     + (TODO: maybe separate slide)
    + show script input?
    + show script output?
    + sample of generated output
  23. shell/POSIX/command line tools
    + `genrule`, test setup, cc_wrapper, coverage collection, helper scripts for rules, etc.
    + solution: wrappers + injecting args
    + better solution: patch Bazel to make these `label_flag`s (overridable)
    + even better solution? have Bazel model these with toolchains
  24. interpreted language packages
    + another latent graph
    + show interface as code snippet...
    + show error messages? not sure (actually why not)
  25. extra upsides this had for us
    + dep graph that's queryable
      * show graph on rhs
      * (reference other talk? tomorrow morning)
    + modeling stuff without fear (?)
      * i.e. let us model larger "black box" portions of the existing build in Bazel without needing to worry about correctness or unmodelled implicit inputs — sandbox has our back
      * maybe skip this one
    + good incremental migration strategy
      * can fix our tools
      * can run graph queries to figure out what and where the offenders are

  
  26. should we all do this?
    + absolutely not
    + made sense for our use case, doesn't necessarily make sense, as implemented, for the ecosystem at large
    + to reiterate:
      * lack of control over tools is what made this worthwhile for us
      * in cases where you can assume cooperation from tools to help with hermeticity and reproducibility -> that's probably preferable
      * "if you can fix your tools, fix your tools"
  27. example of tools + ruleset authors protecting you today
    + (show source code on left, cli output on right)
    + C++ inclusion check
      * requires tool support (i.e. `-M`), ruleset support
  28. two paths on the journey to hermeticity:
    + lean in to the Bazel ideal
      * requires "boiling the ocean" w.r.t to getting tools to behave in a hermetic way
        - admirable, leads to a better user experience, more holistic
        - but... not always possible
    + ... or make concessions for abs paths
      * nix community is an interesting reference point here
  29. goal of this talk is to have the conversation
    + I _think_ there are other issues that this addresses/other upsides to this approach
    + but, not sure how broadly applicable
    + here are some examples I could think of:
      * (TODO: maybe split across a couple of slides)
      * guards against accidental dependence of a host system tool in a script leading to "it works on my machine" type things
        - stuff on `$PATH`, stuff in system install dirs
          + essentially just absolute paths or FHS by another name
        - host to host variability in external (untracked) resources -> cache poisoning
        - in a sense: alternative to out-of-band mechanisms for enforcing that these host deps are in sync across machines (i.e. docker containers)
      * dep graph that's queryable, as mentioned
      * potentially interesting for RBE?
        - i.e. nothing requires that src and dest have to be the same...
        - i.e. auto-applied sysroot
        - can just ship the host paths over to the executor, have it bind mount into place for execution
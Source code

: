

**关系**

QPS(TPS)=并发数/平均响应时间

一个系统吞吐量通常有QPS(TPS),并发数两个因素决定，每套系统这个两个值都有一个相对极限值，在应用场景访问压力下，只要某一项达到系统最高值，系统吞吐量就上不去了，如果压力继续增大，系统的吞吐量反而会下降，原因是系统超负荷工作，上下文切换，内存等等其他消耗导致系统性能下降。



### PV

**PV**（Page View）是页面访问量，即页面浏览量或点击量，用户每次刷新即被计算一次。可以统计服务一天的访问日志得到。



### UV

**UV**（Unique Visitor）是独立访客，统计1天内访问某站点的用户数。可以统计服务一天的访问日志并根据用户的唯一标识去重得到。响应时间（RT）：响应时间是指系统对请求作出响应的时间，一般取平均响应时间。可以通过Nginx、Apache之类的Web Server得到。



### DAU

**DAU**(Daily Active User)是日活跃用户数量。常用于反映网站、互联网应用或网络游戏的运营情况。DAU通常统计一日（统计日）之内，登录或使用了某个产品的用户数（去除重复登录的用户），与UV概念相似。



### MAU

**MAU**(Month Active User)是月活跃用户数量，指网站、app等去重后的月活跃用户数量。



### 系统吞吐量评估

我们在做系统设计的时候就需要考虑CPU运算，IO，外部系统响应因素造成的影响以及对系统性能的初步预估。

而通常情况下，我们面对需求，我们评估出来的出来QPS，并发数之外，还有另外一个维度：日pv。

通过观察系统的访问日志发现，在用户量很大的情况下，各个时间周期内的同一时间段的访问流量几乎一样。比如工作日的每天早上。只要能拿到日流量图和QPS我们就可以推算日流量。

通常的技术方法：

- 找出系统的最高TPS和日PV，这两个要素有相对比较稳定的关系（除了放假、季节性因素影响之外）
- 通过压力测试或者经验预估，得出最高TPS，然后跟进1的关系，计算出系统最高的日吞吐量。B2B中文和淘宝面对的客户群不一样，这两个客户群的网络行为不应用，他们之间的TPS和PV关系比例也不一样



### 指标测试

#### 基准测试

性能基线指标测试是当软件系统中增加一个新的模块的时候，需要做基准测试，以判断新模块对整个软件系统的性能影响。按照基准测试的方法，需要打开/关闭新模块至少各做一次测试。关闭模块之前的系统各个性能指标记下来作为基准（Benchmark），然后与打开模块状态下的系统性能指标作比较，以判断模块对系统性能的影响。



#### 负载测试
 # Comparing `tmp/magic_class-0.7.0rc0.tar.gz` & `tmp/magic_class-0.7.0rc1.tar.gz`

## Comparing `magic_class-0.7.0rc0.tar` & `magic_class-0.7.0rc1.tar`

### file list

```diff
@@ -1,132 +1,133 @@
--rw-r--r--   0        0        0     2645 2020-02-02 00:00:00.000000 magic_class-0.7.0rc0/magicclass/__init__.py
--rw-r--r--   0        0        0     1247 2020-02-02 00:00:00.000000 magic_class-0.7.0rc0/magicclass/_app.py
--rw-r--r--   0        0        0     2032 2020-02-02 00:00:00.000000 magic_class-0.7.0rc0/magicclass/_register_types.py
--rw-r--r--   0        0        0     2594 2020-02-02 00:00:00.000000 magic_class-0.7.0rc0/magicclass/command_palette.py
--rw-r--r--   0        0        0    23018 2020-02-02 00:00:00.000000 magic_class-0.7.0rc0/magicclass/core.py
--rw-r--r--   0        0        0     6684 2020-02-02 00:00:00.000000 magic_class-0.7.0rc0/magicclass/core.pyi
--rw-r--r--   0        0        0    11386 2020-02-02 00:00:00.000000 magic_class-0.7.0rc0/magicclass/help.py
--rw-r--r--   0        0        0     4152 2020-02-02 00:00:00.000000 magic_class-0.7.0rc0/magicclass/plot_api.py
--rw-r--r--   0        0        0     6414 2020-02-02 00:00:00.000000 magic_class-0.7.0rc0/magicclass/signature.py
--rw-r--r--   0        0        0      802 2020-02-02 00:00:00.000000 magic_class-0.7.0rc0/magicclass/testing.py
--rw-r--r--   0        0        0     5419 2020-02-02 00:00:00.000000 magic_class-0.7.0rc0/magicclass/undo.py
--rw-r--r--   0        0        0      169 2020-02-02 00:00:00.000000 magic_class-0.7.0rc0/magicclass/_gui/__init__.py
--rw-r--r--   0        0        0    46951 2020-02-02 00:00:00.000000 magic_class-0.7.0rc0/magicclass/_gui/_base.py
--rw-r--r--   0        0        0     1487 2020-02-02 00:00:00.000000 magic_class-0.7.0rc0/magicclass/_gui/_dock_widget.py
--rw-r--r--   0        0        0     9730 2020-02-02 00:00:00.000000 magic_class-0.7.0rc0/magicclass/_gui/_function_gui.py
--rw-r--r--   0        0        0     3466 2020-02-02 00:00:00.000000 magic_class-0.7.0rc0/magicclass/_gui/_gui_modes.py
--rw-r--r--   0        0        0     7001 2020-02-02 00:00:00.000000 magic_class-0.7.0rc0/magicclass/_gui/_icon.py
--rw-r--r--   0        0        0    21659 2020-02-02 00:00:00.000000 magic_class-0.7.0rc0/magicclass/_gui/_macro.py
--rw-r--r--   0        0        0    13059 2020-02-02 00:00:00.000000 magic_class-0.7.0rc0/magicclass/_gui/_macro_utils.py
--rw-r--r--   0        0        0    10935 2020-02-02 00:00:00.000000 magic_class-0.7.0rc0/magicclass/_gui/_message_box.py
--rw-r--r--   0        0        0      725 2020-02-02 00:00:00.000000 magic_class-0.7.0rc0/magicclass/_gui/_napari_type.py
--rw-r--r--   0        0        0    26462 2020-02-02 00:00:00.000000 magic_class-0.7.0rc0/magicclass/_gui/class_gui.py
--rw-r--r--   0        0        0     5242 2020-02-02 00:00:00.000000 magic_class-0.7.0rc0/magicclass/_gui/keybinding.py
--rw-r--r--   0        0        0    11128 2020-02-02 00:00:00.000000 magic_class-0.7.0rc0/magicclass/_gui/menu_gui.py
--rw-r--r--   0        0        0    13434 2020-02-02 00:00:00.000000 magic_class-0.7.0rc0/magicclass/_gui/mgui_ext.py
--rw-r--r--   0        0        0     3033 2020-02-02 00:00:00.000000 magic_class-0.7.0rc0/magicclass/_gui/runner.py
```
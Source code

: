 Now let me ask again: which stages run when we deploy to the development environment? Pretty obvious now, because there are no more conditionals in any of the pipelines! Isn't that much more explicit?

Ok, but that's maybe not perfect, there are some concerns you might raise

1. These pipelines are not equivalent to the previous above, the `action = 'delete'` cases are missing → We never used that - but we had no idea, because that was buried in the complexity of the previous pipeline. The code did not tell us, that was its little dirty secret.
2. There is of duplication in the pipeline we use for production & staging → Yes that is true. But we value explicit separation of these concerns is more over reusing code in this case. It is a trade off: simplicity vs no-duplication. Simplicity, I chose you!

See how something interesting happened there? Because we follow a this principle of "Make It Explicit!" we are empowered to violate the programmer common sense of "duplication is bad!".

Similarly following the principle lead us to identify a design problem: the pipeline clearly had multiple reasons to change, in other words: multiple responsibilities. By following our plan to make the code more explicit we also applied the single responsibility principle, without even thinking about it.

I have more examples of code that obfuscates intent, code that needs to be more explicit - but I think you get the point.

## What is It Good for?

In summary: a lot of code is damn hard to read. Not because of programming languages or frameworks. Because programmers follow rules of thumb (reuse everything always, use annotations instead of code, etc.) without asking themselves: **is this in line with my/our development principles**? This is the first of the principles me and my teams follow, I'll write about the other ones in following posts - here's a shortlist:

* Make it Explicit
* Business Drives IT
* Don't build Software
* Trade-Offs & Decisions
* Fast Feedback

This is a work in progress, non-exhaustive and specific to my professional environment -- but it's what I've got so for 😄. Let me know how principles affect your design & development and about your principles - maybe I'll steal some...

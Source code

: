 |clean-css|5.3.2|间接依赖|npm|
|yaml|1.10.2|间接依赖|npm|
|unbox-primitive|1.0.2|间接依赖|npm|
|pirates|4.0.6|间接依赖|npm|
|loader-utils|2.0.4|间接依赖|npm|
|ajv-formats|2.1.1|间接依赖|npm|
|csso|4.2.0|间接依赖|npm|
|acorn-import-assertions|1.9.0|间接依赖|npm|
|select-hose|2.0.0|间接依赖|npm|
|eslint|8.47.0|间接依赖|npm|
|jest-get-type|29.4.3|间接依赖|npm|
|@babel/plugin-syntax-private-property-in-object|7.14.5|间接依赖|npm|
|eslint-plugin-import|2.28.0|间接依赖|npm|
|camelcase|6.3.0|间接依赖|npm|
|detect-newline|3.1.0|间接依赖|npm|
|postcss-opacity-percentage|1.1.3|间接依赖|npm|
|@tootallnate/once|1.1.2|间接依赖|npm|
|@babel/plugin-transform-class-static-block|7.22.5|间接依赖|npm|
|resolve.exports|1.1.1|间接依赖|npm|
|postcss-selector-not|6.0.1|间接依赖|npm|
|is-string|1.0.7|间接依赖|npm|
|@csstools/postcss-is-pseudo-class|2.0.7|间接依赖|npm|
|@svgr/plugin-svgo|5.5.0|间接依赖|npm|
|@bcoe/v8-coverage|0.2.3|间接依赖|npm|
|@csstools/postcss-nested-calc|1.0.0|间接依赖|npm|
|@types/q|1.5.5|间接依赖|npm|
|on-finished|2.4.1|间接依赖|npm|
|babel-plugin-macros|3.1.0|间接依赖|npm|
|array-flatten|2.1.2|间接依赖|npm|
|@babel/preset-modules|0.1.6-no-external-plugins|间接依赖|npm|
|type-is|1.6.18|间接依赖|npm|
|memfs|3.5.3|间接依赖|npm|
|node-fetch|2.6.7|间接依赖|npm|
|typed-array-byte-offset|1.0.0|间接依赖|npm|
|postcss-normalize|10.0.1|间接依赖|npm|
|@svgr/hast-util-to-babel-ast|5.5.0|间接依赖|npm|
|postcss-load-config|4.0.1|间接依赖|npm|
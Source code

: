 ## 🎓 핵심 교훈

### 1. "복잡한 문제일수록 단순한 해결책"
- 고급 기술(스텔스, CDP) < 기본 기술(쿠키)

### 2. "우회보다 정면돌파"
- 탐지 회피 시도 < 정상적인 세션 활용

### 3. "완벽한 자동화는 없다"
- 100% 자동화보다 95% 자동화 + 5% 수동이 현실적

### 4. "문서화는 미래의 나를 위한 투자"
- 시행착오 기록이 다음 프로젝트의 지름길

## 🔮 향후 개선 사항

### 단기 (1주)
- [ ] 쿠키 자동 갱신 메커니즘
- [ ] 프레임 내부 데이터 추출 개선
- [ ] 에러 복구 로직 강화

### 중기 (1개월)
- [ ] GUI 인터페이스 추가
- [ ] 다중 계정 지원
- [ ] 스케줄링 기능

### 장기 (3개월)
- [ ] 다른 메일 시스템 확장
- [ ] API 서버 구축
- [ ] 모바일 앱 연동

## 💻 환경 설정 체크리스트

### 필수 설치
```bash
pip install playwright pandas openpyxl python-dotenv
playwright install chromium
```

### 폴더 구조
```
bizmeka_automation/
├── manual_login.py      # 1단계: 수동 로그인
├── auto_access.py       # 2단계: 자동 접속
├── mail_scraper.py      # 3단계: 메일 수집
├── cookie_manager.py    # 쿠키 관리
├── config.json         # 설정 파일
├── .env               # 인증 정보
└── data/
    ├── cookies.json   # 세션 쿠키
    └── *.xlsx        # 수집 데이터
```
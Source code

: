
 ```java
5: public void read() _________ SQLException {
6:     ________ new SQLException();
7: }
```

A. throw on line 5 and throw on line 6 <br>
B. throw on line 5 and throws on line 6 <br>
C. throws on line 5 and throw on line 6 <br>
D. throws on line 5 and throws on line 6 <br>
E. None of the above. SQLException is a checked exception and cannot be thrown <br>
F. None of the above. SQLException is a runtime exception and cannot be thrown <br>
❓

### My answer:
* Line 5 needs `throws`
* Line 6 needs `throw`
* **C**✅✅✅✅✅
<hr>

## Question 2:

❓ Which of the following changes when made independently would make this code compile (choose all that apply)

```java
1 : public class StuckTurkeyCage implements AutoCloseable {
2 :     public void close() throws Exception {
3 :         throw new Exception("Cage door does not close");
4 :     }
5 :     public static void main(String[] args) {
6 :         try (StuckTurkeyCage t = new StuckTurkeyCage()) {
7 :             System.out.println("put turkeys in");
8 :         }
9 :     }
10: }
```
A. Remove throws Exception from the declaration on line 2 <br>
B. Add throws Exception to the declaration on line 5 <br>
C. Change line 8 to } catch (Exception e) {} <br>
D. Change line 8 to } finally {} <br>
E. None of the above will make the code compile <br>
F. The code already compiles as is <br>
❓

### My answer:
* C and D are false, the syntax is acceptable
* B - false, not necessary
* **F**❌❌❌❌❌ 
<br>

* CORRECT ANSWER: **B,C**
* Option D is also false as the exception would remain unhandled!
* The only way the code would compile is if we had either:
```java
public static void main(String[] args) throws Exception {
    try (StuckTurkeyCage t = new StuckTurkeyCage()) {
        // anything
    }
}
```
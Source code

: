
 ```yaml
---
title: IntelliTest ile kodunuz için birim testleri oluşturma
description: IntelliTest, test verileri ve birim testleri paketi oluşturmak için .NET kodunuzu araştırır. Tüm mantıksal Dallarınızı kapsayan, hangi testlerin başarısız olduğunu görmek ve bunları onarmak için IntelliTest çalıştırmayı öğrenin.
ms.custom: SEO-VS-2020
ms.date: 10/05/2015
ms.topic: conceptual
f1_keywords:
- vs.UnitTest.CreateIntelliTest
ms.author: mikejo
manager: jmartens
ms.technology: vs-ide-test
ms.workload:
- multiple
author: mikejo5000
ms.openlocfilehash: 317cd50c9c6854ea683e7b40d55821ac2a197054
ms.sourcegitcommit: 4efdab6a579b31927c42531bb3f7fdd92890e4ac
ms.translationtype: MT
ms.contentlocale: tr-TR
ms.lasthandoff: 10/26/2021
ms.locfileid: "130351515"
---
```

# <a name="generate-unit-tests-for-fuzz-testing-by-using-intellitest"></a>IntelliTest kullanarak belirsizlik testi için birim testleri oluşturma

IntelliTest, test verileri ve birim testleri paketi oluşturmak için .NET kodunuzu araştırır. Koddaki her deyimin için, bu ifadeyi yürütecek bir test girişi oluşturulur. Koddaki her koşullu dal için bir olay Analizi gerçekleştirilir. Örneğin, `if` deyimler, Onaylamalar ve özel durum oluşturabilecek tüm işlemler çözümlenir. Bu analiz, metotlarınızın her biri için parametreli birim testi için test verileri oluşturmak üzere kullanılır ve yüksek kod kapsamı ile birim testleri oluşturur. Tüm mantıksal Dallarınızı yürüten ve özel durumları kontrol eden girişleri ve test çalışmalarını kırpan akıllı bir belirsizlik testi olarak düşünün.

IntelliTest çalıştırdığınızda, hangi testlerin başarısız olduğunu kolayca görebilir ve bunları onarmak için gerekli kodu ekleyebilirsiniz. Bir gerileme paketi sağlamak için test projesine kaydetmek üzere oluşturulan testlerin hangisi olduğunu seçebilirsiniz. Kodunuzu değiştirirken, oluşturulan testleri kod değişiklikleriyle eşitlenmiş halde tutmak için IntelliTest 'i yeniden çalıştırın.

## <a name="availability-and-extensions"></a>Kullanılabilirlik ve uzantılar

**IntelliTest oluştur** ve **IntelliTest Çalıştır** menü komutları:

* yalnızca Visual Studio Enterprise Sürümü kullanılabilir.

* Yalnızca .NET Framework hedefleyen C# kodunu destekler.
****************
What you need to do: Whenever a line of the data holds the string "environment", pick that line out.

Task output:
: Now let me ask again: which stages run when we deploy to the development environment? Pretty obvious now, because there are no more conditionals in any of the pipelines! Isn't that much more explicit?
This is a work in progress, non-exhaustive and specific to my professional environment -- but it's what I've got so for 😄. Let me know how principles affect your design & development and about your principles - maybe I'll steal some...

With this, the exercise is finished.